PROVIDED RECORDS —

######

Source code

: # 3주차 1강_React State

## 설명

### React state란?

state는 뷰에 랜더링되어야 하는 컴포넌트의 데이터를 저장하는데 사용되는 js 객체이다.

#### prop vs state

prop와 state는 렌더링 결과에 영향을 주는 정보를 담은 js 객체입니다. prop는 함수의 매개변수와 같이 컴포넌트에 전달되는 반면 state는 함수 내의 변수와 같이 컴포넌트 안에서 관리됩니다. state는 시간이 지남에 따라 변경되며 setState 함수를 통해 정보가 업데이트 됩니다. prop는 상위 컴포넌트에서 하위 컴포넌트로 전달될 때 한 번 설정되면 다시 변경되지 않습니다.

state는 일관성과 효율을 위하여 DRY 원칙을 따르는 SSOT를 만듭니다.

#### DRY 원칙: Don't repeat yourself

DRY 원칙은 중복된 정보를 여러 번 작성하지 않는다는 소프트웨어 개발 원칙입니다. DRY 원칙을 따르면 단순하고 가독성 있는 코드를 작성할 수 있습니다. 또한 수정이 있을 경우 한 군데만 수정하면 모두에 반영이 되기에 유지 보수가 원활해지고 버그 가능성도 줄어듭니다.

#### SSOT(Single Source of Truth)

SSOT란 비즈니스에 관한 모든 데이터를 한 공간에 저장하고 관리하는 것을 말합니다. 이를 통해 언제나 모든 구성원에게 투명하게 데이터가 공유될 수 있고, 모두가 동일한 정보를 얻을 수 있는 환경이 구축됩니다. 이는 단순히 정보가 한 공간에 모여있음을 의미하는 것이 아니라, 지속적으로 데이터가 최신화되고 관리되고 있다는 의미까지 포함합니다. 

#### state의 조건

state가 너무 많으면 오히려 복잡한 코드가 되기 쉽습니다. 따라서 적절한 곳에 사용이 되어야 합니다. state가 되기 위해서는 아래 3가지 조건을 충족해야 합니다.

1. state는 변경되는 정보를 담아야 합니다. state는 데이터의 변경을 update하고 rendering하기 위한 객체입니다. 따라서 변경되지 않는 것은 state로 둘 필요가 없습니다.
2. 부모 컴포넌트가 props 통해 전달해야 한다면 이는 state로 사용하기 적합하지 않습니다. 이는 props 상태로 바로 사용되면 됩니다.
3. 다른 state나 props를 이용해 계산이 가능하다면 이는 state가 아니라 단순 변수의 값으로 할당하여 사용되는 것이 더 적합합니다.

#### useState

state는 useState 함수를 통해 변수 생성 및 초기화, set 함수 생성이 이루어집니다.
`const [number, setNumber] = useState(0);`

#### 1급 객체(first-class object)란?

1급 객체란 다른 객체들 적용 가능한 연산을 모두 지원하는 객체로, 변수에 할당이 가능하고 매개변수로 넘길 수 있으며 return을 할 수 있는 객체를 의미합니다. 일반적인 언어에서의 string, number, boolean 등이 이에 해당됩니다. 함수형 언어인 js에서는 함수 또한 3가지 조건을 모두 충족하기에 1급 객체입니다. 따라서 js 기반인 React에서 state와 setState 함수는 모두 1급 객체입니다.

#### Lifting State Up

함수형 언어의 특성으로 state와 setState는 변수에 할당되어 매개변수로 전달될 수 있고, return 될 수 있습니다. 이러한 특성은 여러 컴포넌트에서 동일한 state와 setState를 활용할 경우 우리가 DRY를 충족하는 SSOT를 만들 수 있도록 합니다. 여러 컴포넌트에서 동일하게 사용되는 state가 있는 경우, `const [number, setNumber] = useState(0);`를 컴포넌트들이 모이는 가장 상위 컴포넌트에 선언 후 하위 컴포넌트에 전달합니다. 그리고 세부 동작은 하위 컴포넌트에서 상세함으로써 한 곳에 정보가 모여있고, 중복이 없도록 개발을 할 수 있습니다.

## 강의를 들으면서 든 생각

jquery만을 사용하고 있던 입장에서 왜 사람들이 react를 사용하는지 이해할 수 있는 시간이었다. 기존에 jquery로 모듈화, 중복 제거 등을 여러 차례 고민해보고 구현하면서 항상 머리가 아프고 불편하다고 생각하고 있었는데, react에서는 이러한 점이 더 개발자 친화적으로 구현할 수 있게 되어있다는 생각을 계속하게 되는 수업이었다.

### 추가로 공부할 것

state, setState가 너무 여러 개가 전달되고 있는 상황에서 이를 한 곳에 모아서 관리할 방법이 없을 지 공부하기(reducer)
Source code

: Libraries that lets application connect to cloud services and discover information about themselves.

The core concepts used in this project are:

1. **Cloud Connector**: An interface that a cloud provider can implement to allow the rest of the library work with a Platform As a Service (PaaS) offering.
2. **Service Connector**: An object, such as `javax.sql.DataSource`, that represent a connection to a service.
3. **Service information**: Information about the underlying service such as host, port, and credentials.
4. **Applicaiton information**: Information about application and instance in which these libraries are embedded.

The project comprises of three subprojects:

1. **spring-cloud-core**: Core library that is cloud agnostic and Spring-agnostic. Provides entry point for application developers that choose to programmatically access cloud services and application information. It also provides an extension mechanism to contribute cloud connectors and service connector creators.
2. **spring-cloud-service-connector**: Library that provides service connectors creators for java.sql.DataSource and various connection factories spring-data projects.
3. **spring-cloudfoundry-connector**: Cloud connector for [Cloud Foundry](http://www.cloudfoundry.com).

######

Write the records out in full, exactly as they read above.

EXERCISE ANSWER —
Source code

: # 3주차 1강_React State

## 설명

### React state란?

state는 뷰에 랜더링되어야 하는 컴포넌트의 데이터를 저장하는데 사용되는 js 객체이다.

#### prop vs state

prop와 state는 렌더링 결과에 영향을 주는 정보를 담은 js 객체입니다. prop는 함수의 매개변수와 같이 컴포넌트에 전달되는 반면 state는 함수 내의 변수와 같이 컴포넌트 안에서 관리됩니다. state는 시간이 지남에 따라 변경되며 setState 함수를 통해 정보가 업데이트 됩니다. prop는 상위 컴포넌트에서 하위 컴포넌트로 전달될 때 한 번 설정되면 다시 변경되지 않습니다.

state는 일관성과 효율을 위하여 DRY 원칙을 따르는 SSOT를 만듭니다.

#### DRY 원칙: Don't repeat yourself

DRY 원칙은 중복된 정보를 여러 번 작성하지 않는다는 소프트웨어 개발 원칙입니다. DRY 원칙을 따르면 단순하고 가독성 있는 코드를 작성할 수 있습니다. 또한 수정이 있을 경우 한 군데만 수정하면 모두에 반영이 되기에 유지 보수가 원활해지고 버그 가능성도 줄어듭니다.

#### SSOT(Single Source of Truth)

SSOT란 비즈니스에 관한 모든 데이터를 한 공간에 저장하고 관리하는 것을 말합니다. 이를 통해 언제나 모든 구성원에게 투명하게 데이터가 공유될 수 있고, 모두가 동일한 정보를 얻을 수 있는 환경이 구축됩니다. 이는 단순히 정보가 한 공간에 모여있음을 의미하는 것이 아니라, 지속적으로 데이터가 최신화되고 관리되고 있다는 의미까지 포함합니다. 

#### state의 조건

state가 너무 많으면 오히려 복잡한 코드가 되기 쉽습니다. 따라서 적절한 곳에 사용이 되어야 합니다. state가 되기 위해서는 아래 3가지 조건을 충족해야 합니다.

1. state는 변경되는 정보를 담아야 합니다. state는 데이터의 변경을 update하고 rendering하기 위한 객체입니다. 따라서 변경되지 않는 것은 state로 둘 필요가 없습니다.
2. 부모 컴포넌트가 props 통해 전달해야 한다면 이는 state로 사용하기 적합하지 않습니다. 이는 props 상태로 바로 사용되면 됩니다.
3. 다른 state나 props를 이용해 계산이 가능하다면 이는 state가 아니라 단순 변수의 값으로 할당하여 사용되는 것이 더 적합합니다.

#### useState

state는 useState 함수를 통해 변수 생성 및 초기화, set 함수 생성이 이루어집니다.
`const [number, setNumber] = useState(0);`

#### 1급 객체(first-class object)란?

1급 객체란 다른 객체들 적용 가능한 연산을 모두 지원하는 객체로, 변수에 할당이 가능하고 매개변수로 넘길 수 있으며 return을 할 수 있는 객체를 의미합니다. 일반적인 언어에서의 string, number, boolean 등이 이에 해당됩니다. 함수형 언어인 js에서는 함수 또한 3가지 조건을 모두 충족하기에 1급 객체입니다. 따라서 js 기반인 React에서 state와 setState 함수는 모두 1급 객체입니다.

#### Lifting State Up

함수형 언어의 특성으로 state와 setState는 변수에 할당되어 매개변수로 전달될 수 있고, return 될 수 있습니다. 이러한 특성은 여러 컴포넌트에서 동일한 state와 setState를 활용할 경우 우리가 DRY를 충족하는 SSOT를 만들 수 있도록 합니다. 여러 컴포넌트에서 동일하게 사용되는 state가 있는 경우, `const [number, setNumber] = useState(0);`를 컴포넌트들이 모이는 가장 상위 컴포넌트에 선언 후 하위 컴포넌트에 전달합니다. 그리고 세부 동작은 하위 컴포넌트에서 상세함으로써 한 곳에 정보가 모여있고, 중복이 없도록 개발을 할 수 있습니다.

## 강의를 들으면서 든 생각

jquery만을 사용하고 있던 입장에서 왜 사람들이 react를 사용하는지 이해할 수 있는 시간이었다. 기존에 jquery로 모듈화, 중복 제거 등을 여러 차례 고민해보고 구현하면서 항상 머리가 아프고 불편하다고 생각하고 있었는데, react에서는 이러한 점이 더 개발자 친화적으로 구현할 수 있게 되어있다는 생각을 계속하게 되는 수업이었다.

### 추가로 공부할 것

state, setState가 너무 여러 개가 전달되고 있는 상황에서 이를 한 곳에 모아서 관리할 방법이 없을 지 공부하기(reducer)
Source code

: Libraries that lets application connect to cloud services and discover information about themselves.

The core concepts used in this project are:

1. **Cloud Connector**: An interface that a cloud provider can implement to allow the rest of the library work with a Platform As a Service (PaaS) offering.
2. **Service Connector**: An object, such as `javax.sql.DataSource`, that represent a connection to a service.
3. **Service information**: Information about the underlying service such as host, port, and credentials.
4. **Applicaiton information**: Information about application and instance in which these libraries are embedded.

The project comprises of three subprojects:

1. **spring-cloud-core**: Core library that is cloud agnostic and Spring-agnostic. Provides entry point for application developers that choose to programmatically access cloud services and application information. It also provides an extension mechanism to contribute cloud connectors and service connector creators.
2. **spring-cloud-service-connector**: Library that provides service connectors creators for java.sql.DataSource and various connection factories spring-data projects.
3. **spring-cloudfoundry-connector**: Cloud connector for [Cloud Foundry](http://www.cloudfoundry.com).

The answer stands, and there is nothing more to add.